Since 9/11, we’ve been subject to an ever-expanding security theater at the hands of the TSA. While no one would disagree with some screening for safety’s sake, our current plodding march of removing shoes and throwing away outside coffees hasn’t proven to be inane enough for the TSA. (Does anyone remember that the 2001 shoe bomber plot that led to shoe and liquid bans never even came to fruition? Anyone? Bueller?)

As Cory Doctorow on BoingBoing points out, the new rules are going to a level of Really Bad Touching, and I can’t believe this is a thing that the TSA has approved (except I can, because it’s the TSA):

Under new TSA rules, screeners will be able to lovingly cup and fondle your genitals and “sensitive areas” during a secondary search…TSA outposts have been told to notify local cops to expect accusations of sexual assault.

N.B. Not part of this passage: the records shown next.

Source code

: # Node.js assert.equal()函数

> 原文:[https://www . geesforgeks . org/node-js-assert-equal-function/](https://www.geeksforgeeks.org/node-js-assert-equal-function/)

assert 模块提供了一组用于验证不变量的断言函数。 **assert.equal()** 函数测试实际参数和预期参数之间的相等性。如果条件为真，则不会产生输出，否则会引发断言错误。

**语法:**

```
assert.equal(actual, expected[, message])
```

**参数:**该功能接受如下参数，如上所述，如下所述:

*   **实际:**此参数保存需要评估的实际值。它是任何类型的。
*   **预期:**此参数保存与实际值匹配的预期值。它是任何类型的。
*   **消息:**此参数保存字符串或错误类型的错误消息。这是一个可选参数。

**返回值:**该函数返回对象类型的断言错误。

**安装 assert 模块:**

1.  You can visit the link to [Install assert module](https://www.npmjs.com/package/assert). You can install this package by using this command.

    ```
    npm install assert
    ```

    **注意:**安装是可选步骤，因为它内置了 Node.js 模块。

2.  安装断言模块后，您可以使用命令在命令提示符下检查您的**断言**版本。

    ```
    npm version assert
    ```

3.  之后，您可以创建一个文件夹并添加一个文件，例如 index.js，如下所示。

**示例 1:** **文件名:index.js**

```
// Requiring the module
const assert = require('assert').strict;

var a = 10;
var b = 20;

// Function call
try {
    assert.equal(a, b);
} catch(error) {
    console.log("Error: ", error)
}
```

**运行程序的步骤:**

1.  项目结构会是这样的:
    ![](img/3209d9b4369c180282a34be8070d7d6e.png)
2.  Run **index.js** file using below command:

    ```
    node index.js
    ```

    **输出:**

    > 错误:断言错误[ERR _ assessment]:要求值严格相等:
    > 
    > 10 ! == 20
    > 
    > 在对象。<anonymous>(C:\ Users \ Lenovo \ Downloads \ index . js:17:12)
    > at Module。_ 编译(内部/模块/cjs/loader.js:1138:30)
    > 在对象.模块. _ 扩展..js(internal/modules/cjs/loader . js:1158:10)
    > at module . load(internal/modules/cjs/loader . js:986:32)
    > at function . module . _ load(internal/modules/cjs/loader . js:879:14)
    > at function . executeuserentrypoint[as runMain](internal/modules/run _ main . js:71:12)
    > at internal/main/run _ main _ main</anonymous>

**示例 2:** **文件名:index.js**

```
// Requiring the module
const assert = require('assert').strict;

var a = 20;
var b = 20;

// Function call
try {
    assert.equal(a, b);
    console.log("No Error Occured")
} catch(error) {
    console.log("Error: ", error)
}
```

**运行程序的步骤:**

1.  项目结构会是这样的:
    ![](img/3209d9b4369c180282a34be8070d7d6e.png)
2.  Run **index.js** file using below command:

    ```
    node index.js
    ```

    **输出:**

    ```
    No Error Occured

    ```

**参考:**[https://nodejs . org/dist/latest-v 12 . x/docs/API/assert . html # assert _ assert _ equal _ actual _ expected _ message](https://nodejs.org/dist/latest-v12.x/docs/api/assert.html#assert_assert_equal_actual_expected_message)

There is no world where this is okay. The new rules apply to “secondary searches,” which result when you opt out of using the body scanner—or sometimes just because. I’ve watched TSA agents pull people aside for secondary searches for no apparent reason; maybe they thought the person looked suspicious; maybe the agent was bored or feeling particularly vindictive. I’ve received them at complete random. Whatever their new guidelines demand, there’s no conceivable justification why an already uncomfortable, invasive procedure needs to be stepped up in severity.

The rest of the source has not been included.